> DATA RECORDS
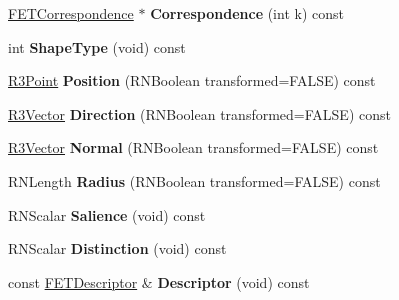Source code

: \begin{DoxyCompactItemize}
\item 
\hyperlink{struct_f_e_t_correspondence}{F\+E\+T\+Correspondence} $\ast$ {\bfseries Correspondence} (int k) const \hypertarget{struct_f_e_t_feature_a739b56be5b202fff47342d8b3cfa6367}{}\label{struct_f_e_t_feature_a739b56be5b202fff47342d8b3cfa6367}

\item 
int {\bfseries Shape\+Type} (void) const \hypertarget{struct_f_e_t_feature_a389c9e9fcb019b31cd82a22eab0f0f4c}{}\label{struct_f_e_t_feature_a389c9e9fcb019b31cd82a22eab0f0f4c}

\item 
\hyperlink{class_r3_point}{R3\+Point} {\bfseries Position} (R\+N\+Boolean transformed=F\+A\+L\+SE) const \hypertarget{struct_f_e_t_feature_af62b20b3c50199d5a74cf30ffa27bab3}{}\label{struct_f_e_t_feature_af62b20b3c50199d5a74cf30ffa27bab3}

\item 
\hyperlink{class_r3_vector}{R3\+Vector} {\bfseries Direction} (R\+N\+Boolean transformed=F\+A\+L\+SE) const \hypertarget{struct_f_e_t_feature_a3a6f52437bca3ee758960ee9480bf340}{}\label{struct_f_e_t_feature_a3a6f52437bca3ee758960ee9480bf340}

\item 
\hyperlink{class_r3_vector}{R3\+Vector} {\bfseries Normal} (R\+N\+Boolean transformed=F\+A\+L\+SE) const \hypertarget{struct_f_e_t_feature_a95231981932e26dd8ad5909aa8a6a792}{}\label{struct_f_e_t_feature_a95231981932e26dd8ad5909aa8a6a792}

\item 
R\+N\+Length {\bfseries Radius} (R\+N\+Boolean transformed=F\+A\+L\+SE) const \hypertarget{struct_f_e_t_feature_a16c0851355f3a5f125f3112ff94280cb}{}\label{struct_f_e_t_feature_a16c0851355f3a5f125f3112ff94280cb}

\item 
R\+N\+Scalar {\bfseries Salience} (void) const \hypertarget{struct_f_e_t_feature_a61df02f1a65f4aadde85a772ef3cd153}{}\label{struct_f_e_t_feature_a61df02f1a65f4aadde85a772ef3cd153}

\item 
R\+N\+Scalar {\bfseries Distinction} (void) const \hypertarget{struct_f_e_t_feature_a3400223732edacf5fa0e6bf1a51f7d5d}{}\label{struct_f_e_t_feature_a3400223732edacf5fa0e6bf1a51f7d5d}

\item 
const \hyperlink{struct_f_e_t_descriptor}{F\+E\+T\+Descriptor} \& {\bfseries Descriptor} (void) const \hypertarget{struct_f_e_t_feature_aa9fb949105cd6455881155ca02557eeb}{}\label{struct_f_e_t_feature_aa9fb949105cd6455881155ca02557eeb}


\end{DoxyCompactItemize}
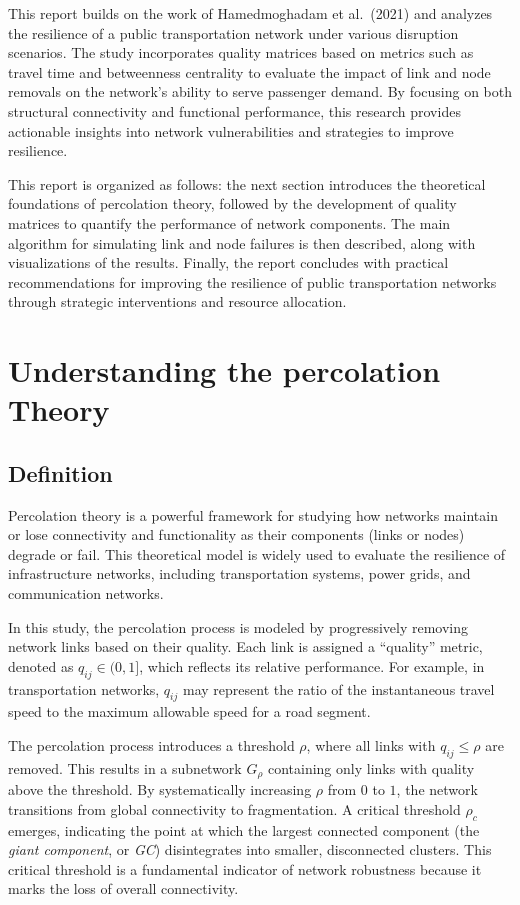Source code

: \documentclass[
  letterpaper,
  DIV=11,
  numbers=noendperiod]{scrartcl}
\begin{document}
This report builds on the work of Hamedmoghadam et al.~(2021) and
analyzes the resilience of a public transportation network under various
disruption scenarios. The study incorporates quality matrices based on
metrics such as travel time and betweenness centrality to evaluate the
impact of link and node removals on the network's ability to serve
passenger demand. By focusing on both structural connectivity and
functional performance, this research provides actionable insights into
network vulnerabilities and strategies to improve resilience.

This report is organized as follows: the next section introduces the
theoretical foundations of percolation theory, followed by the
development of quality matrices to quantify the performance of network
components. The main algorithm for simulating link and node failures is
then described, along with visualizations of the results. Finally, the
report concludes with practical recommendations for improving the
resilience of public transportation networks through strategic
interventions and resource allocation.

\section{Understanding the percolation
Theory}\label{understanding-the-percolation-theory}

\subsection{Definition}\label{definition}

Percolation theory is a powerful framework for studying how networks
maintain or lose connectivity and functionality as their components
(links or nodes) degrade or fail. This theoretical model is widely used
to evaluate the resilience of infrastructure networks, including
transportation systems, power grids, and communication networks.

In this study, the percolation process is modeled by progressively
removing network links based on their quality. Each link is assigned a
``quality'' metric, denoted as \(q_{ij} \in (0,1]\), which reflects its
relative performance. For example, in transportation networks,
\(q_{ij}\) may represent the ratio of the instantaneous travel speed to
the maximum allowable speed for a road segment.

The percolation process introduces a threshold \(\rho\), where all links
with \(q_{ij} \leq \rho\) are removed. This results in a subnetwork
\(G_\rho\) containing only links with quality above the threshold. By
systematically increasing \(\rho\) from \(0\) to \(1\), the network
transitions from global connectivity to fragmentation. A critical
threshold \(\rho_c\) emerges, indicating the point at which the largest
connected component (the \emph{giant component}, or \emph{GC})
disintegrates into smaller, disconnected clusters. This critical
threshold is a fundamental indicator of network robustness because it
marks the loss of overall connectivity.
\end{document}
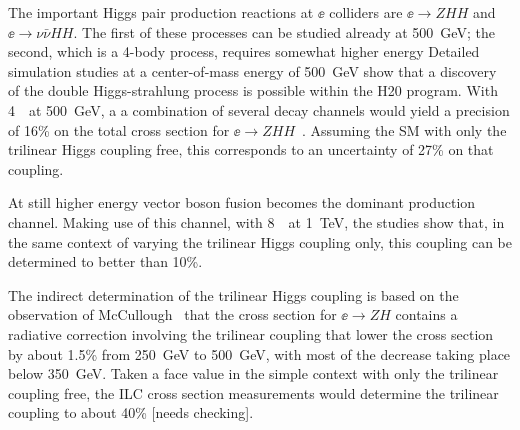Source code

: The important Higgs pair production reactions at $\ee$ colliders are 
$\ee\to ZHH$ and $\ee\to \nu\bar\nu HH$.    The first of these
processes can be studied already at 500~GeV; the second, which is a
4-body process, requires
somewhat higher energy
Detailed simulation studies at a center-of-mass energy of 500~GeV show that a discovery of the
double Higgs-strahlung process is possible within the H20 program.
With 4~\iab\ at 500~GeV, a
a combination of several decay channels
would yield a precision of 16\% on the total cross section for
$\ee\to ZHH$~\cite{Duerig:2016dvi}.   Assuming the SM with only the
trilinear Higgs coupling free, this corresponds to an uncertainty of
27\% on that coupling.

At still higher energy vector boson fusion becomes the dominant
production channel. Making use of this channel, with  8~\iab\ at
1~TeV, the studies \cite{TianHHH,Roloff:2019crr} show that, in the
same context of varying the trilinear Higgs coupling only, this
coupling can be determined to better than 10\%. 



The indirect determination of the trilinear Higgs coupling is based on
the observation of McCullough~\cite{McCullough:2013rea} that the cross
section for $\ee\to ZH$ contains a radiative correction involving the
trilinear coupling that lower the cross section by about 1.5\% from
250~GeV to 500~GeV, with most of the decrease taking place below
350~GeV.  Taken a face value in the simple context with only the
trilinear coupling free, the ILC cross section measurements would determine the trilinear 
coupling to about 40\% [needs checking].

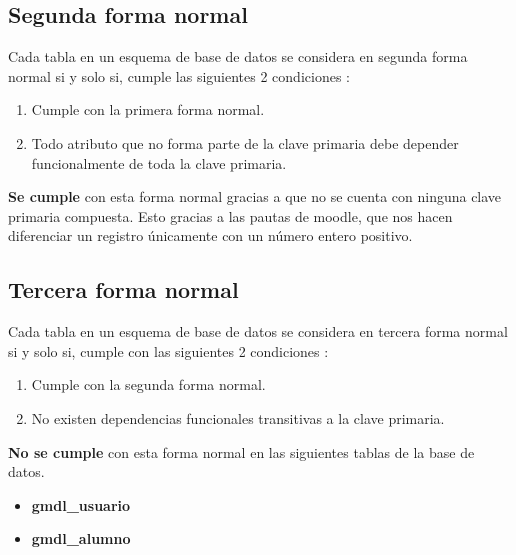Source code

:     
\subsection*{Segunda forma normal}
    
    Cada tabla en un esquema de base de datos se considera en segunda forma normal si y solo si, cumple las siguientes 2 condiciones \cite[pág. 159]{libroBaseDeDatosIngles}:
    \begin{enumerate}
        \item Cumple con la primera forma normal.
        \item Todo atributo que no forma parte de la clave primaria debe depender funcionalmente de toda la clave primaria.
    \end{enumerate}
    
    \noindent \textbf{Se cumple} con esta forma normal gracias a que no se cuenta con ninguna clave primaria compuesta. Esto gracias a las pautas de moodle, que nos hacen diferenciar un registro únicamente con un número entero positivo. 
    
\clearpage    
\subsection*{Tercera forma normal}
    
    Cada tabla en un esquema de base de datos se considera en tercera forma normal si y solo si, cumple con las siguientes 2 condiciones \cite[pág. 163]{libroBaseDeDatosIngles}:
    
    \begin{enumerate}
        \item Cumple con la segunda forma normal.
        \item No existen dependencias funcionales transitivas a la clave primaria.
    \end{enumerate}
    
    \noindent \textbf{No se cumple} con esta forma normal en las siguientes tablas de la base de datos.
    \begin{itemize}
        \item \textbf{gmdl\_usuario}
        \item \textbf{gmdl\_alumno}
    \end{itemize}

> WHAT IS NEEDED
If pictures appear among the records, do not carry them over; retype the rest exactly.

> RESULT FOR THIS TASK
Source code

: \begin{DoxyCompactItemize}
\item 
\hyperlink{struct_f_e_t_correspondence}{F\+E\+T\+Correspondence} $\ast$ {\bfseries Correspondence} (int k) const \hypertarget{struct_f_e_t_feature_a739b56be5b202fff47342d8b3cfa6367}{}\label{struct_f_e_t_feature_a739b56be5b202fff47342d8b3cfa6367}

\item 
int {\bfseries Shape\+Type} (void) const \hypertarget{struct_f_e_t_feature_a389c9e9fcb019b31cd82a22eab0f0f4c}{}\label{struct_f_e_t_feature_a389c9e9fcb019b31cd82a22eab0f0f4c}

\item 
\hyperlink{class_r3_point}{R3\+Point} {\bfseries Position} (R\+N\+Boolean transformed=F\+A\+L\+SE) const \hypertarget{struct_f_e_t_feature_af62b20b3c50199d5a74cf30ffa27bab3}{}\label{struct_f_e_t_feature_af62b20b3c50199d5a74cf30ffa27bab3}

\item 
\hyperlink{class_r3_vector}{R3\+Vector} {\bfseries Direction} (R\+N\+Boolean transformed=F\+A\+L\+SE) const \hypertarget{struct_f_e_t_feature_a3a6f52437bca3ee758960ee9480bf340}{}\label{struct_f_e_t_feature_a3a6f52437bca3ee758960ee9480bf340}

\item 
\hyperlink{class_r3_vector}{R3\+Vector} {\bfseries Normal} (R\+N\+Boolean transformed=F\+A\+L\+SE) const \hypertarget{struct_f_e_t_feature_a95231981932e26dd8ad5909aa8a6a792}{}\label{struct_f_e_t_feature_a95231981932e26dd8ad5909aa8a6a792}

\item 
R\+N\+Length {\bfseries Radius} (R\+N\+Boolean transformed=F\+A\+L\+SE) const \hypertarget{struct_f_e_t_feature_a16c0851355f3a5f125f3112ff94280cb}{}\label{struct_f_e_t_feature_a16c0851355f3a5f125f3112ff94280cb}

\item 
R\+N\+Scalar {\bfseries Salience} (void) const \hypertarget{struct_f_e_t_feature_a61df02f1a65f4aadde85a772ef3cd153}{}\label{struct_f_e_t_feature_a61df02f1a65f4aadde85a772ef3cd153}

\item 
R\+N\+Scalar {\bfseries Distinction} (void) const \hypertarget{struct_f_e_t_feature_a3400223732edacf5fa0e6bf1a51f7d5d}{}\label{struct_f_e_t_feature_a3400223732edacf5fa0e6bf1a51f7d5d}

\item 
const \hyperlink{struct_f_e_t_descriptor}{F\+E\+T\+Descriptor} \& {\bfseries Descriptor} (void) const \hypertarget{struct_f_e_t_feature_aa9fb949105cd6455881155ca02557eeb}{}\label{struct_f_e_t_feature_aa9fb949105cd6455881155ca02557eeb}


\end{DoxyCompactItemize}
Source code

: \documentclass[
  letterpaper,
  DIV=11,
  numbers=noendperiod]{scrartcl}
\begin{document}
This report builds on the work of Hamedmoghadam et al.~(2021) and
analyzes the resilience of a public transportation network under various
disruption scenarios. The study incorporates quality matrices based on
metrics such as travel time and betweenness centrality to evaluate the
impact of link and node removals on the network's ability to serve
passenger demand. By focusing on both structural connectivity and
functional performance, this research provides actionable insights into
network vulnerabilities and strategies to improve resilience.

This report is organized as follows: the next section introduces the
theoretical foundations of percolation theory, followed by the
development of quality matrices to quantify the performance of network
components. The main algorithm for simulating link and node failures is
then described, along with visualizations of the results. Finally, the
report concludes with practical recommendations for improving the
resilience of public transportation networks through strategic
interventions and resource allocation.

\section{Understanding the percolation
Theory}\label{understanding-the-percolation-theory}

\subsection{Definition}\label{definition}

Percolation theory is a powerful framework for studying how networks
maintain or lose connectivity and functionality as their components
(links or nodes) degrade or fail. This theoretical model is widely used
to evaluate the resilience of infrastructure networks, including
transportation systems, power grids, and communication networks.

In this study, the percolation process is modeled by progressively
removing network links based on their quality. Each link is assigned a
``quality'' metric, denoted as \(q_{ij} \in (0,1]\), which reflects its
relative performance. For example, in transportation networks,
\(q_{ij}\) may represent the ratio of the instantaneous travel speed to
the maximum allowable speed for a road segment.

The percolation process introduces a threshold \(\rho\), where all links
with \(q_{ij} \leq \rho\) are removed. This results in a subnetwork
\(G_\rho\) containing only links with quality above the threshold. By
systematically increasing \(\rho\) from \(0\) to \(1\), the network
transitions from global connectivity to fragmentation. A critical
threshold \(\rho_c\) emerges, indicating the point at which the largest
connected component (the \emph{giant component}, or \emph{GC})
disintegrates into smaller, disconnected clusters. This critical
threshold is a fundamental indicator of network robustness because it
marks the loss of overall connectivity.
\end{document}
Source code

: The important Higgs pair production reactions at $\ee$ colliders are 
$\ee\to ZHH$ and $\ee\to \nu\bar\nu HH$.    The first of these
processes can be studied already at 500~GeV; the second, which is a
4-body process, requires
somewhat higher energy
Detailed simulation studies at a center-of-mass energy of 500~GeV show that a discovery of the
double Higgs-strahlung process is possible within the H20 program.
With 4~\iab\ at 500~GeV, a
a combination of several decay channels
would yield a precision of 16\% on the total cross section for
$\ee\to ZHH$~\cite{Duerig:2016dvi}.   Assuming the SM with only the
trilinear Higgs coupling free, this corresponds to an uncertainty of
27\% on that coupling.

At still higher energy vector boson fusion becomes the dominant
production channel. Making use of this channel, with  8~\iab\ at
1~TeV, the studies \cite{TianHHH,Roloff:2019crr} show that, in the
same context of varying the trilinear Higgs coupling only, this
coupling can be determined to better than 10\%. 



The indirect determination of the trilinear Higgs coupling is based on
the observation of McCullough~\cite{McCullough:2013rea} that the cross
section for $\ee\to ZH$ contains a radiative correction involving the
trilinear coupling that lower the cross section by about 1.5\% from
250~GeV to 500~GeV, with most of the decrease taking place below
350~GeV.  Taken a face value in the simple context with only the
trilinear coupling free, the ILC cross section measurements would determine the trilinear 
coupling to about 40\% [needs checking].

Source code

:     
\subsection*{Segunda forma normal}
    
    Cada tabla en un esquema de base de datos se considera en segunda forma normal si y solo si, cumple las siguientes 2 condiciones \cite[pág. 159]{libroBaseDeDatosIngles}:
    \begin{enumerate}
        \item Cumple con la primera forma normal.
        \item Todo atributo que no forma parte de la clave primaria debe depender funcionalmente de toda la clave primaria.
    \end{enumerate}
    
    \noindent \textbf{Se cumple} con esta forma normal gracias a que no se cuenta con ninguna clave primaria compuesta. Esto gracias a las pautas de moodle, que nos hacen diferenciar un registro únicamente con un número entero positivo. 
    
\clearpage    
\subsection*{Tercera forma normal}
    
    Cada tabla en un esquema de base de datos se considera en tercera forma normal si y solo si, cumple con las siguientes 2 condiciones \cite[pág. 163]{libroBaseDeDatosIngles}:
    
    \begin{enumerate}
        \item Cumple con la segunda forma normal.
        \item No existen dependencias funcionales transitivas a la clave primaria.
    \end{enumerate}
    
    \noindent \textbf{No se cumple} con esta forma normal en las siguientes tablas de la base de datos.
    \begin{itemize}
        \item \textbf{gmdl\_usuario}
        \item \textbf{gmdl\_alumno}
    \end{itemize}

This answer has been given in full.